Data items:

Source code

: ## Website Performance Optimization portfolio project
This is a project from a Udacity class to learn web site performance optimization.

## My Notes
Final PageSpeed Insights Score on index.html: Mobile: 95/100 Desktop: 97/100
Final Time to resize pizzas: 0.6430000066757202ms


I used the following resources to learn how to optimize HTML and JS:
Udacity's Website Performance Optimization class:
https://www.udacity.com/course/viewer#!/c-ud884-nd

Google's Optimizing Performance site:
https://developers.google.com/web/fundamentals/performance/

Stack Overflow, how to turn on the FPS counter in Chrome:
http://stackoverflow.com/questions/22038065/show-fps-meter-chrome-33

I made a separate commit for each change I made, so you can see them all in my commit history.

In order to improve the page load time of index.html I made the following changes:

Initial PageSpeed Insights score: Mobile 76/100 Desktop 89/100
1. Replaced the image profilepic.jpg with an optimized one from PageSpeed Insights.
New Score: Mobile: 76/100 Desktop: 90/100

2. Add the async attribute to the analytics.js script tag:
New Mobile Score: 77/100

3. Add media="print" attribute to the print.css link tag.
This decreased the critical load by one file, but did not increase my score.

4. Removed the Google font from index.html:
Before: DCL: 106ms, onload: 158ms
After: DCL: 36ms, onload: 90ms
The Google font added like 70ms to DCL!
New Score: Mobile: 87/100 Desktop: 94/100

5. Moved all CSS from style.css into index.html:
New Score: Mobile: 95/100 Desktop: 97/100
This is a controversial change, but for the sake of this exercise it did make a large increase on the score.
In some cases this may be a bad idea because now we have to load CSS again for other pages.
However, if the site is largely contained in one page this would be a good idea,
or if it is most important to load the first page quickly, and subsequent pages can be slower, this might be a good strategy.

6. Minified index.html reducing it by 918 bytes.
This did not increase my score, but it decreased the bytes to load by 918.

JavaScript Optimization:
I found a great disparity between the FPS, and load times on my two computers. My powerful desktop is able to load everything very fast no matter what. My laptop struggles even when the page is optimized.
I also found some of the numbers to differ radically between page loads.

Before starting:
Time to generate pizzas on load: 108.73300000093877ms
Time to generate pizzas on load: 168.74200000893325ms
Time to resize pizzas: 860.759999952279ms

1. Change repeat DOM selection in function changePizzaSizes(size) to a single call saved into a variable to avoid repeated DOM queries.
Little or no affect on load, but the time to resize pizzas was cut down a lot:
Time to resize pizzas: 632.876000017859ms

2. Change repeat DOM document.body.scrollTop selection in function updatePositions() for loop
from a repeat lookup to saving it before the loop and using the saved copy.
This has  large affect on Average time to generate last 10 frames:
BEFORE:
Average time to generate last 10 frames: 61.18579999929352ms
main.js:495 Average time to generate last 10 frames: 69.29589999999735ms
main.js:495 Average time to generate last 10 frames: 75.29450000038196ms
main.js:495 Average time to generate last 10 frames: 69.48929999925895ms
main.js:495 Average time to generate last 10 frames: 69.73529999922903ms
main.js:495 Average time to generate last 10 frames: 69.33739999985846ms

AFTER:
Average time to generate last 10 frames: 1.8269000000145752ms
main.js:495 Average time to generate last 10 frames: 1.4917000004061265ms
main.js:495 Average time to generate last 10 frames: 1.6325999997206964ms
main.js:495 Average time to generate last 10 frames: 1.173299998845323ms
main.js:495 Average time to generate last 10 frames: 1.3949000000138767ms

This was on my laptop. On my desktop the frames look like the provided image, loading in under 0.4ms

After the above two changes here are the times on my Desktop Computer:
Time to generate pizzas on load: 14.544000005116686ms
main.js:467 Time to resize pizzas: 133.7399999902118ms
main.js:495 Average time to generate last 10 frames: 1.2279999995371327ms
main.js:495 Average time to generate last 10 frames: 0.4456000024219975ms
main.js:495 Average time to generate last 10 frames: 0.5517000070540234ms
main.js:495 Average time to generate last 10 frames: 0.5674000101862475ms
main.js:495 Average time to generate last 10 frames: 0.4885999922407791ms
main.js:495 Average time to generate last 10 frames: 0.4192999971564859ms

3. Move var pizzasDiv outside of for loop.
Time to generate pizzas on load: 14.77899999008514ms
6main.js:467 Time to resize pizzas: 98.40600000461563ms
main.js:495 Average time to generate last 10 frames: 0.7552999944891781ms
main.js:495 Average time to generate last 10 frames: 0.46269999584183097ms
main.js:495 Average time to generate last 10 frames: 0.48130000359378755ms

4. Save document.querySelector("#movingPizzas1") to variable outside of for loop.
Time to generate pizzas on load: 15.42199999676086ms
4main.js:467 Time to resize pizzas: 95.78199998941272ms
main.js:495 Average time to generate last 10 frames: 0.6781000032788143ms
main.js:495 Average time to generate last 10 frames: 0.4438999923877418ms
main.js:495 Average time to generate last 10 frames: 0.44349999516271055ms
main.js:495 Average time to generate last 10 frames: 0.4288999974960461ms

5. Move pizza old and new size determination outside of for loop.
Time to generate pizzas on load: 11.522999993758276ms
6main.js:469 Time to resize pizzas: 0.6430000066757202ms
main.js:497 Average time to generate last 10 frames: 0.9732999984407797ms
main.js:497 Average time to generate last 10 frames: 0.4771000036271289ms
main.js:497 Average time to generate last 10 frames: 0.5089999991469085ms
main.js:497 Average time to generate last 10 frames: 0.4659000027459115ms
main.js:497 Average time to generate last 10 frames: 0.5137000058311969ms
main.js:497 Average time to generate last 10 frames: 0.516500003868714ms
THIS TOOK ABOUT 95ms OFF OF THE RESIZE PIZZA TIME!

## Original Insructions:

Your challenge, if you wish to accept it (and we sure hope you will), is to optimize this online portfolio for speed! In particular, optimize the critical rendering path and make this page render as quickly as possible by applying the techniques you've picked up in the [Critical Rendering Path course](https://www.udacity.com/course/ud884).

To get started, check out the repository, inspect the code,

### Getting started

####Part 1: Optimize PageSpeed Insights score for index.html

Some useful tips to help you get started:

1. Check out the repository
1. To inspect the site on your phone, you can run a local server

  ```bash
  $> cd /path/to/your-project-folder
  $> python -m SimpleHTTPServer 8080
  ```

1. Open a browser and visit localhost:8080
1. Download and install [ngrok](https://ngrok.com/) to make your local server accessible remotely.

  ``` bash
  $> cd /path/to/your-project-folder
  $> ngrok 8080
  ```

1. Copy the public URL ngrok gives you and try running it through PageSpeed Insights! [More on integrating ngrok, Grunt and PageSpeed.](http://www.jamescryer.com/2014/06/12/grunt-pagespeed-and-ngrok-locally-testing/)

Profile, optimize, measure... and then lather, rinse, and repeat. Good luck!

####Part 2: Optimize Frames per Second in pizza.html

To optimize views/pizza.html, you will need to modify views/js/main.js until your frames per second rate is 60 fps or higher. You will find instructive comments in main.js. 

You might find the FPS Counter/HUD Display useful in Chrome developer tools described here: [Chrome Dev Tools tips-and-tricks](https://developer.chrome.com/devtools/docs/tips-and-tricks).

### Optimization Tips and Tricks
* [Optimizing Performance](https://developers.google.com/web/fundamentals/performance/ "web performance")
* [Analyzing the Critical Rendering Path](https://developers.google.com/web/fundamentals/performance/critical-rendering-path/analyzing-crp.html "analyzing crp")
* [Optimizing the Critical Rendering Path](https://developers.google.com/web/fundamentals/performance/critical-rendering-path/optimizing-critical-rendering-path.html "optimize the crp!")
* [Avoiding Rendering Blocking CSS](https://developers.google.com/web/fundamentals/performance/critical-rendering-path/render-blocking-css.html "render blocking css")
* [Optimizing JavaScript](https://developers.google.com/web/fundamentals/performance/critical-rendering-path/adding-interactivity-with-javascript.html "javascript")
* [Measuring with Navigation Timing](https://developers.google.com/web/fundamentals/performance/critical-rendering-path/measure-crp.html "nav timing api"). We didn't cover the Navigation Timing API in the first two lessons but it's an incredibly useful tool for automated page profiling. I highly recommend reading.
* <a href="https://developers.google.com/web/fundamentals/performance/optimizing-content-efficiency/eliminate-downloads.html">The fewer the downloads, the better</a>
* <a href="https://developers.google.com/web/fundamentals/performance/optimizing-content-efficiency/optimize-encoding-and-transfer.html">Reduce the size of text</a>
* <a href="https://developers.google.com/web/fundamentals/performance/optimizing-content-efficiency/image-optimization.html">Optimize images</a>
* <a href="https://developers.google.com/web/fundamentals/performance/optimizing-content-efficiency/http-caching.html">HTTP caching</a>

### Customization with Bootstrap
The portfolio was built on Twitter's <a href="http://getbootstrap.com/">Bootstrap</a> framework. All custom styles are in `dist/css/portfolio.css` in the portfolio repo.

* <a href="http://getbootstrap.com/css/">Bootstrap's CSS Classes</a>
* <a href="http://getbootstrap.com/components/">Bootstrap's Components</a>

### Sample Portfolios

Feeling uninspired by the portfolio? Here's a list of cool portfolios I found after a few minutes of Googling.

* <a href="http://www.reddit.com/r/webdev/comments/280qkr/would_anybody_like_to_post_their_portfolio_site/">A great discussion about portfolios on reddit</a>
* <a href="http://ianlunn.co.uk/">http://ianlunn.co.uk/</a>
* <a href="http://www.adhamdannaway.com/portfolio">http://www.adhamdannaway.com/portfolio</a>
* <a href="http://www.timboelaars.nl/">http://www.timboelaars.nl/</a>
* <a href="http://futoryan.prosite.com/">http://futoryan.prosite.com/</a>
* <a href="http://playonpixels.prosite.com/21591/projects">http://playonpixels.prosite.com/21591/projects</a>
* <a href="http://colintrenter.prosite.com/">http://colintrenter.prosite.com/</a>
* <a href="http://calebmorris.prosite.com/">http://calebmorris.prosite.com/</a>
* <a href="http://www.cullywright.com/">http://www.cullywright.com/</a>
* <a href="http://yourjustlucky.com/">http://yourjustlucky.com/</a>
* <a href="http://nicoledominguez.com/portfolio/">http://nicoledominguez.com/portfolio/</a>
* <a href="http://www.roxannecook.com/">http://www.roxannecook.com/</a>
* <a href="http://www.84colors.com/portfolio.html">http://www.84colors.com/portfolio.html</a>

* Your objective *
Retype the records above exactly, from their first line through the line that contains "print.css link tag.", and stop there.

* Output for this task *
Source code

: ## Website Performance Optimization portfolio project
This is a project from a Udacity class to learn web site performance optimization.

## My Notes
Final PageSpeed Insights Score on index.html: Mobile: 95/100 Desktop: 97/100
Final Time to resize pizzas: 0.6430000066757202ms


I used the following resources to learn how to optimize HTML and JS:
Udacity's Website Performance Optimization class:
https://www.udacity.com/course/viewer#!/c-ud884-nd

Google's Optimizing Performance site:
https://developers.google.com/web/fundamentals/performance/

Stack Overflow, how to turn on the FPS counter in Chrome:
http://stackoverflow.com/questions/22038065/show-fps-meter-chrome-33

I made a separate commit for each change I made, so you can see them all in my commit history.

In order to improve the page load time of index.html I made the following changes:

Initial PageSpeed Insights score: Mobile 76/100 Desktop 89/100
1. Replaced the image profilepic.jpg with an optimized one from PageSpeed Insights.
New Score: Mobile: 76/100 Desktop: 90/100

2. Add the async attribute to the analytics.js script tag:
New Mobile Score: 77/100

3. Add media="print" attribute to the print.css link tag.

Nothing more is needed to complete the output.